Other Mechanisms
High Temperature Hydrogen Attack
Some processes, such as hydrotreaters, utilize hydrogen gas at relatively high temperatures and pressures. The hydrotreating process temperatures promote hydrogen dissociation. Diffusing hydrogen atoms can affect ferritic steel welds and parent metal (carbon steel and low-alloy Cr-Mo steels), especially when they combine with unstable carbides that are typically created during the fabrication process.
The rate of dissociation is very slow, and its effects can be ignored, at temperatures less than about 400°F (205°C). At elevated temperatures, dissolved hydrogen atoms react with local iron carbides to form methane gas (CH4); as the methane concentration and pressure increases, cracks are generated (usually in the grain boundaries).
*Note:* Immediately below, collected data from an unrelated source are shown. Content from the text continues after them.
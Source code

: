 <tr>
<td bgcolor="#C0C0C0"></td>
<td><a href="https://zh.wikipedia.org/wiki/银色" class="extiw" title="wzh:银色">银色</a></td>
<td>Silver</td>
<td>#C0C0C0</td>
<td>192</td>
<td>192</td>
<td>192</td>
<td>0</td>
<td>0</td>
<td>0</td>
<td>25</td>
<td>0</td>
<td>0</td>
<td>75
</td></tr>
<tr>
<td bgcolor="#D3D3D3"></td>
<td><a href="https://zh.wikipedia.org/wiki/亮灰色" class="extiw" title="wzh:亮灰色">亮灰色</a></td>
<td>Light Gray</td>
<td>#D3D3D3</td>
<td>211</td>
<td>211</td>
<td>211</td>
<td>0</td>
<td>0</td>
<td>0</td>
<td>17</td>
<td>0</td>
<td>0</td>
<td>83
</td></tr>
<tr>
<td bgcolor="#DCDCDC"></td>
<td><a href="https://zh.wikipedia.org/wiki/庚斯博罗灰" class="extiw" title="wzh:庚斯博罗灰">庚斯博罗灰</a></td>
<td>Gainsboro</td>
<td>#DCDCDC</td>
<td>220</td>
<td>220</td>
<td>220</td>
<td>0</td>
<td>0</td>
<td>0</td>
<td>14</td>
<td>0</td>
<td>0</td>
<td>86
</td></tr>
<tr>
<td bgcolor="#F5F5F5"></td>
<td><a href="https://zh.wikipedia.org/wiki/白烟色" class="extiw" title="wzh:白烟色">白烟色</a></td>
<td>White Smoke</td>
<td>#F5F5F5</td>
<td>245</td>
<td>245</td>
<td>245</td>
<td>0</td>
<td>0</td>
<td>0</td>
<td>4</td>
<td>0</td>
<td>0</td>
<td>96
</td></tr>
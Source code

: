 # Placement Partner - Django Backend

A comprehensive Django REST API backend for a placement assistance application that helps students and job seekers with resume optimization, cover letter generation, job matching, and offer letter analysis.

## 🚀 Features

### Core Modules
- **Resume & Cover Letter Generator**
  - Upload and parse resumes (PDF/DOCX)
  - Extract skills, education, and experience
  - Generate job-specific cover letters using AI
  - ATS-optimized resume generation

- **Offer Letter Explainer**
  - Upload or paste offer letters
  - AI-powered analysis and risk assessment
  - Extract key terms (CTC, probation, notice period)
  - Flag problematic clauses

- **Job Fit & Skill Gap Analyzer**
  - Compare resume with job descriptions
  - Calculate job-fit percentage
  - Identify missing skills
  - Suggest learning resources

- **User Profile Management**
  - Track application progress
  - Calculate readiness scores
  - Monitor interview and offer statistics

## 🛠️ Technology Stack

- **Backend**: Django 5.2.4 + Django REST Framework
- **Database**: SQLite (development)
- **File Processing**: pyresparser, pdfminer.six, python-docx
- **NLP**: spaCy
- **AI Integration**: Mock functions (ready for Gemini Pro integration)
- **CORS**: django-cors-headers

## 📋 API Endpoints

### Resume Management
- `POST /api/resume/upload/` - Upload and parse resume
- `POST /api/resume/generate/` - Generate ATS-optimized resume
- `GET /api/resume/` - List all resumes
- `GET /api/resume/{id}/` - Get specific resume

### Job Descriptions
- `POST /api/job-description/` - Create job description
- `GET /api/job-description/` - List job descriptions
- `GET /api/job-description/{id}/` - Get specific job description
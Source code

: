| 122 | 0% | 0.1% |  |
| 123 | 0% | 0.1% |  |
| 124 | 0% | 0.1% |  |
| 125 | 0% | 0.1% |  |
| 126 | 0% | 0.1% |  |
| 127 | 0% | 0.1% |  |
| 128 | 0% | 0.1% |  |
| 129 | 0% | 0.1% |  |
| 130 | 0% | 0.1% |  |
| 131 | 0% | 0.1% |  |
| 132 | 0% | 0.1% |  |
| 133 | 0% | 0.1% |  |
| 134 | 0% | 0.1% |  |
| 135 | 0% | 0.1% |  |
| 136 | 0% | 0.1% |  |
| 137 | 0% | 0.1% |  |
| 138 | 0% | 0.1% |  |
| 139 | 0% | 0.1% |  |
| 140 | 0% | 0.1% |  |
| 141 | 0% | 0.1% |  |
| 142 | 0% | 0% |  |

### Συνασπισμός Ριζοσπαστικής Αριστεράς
While the cracking reaction is very slow, it will eventually result in significant degradation of structural integrity.
HTHA mitigation measures include:
- In some processes, austenitic steels (e.g., 300-series stainless) are used. The chromium carbides in these alloys do not significantly react with diffusing hydrogen.
- If the pressure containing envelope is carbon or a low-alloy Cr-Mo steel, a 300-series stainless steel internal overlay or cladding may help prevent HTHA from occurring in the envelope. Note that hydrogen embrittlement may still be of concern.
- For carbon and low-alloy Cr-Mo steel envelopes, post-weld heat treatment is required (regardless of Code requirements).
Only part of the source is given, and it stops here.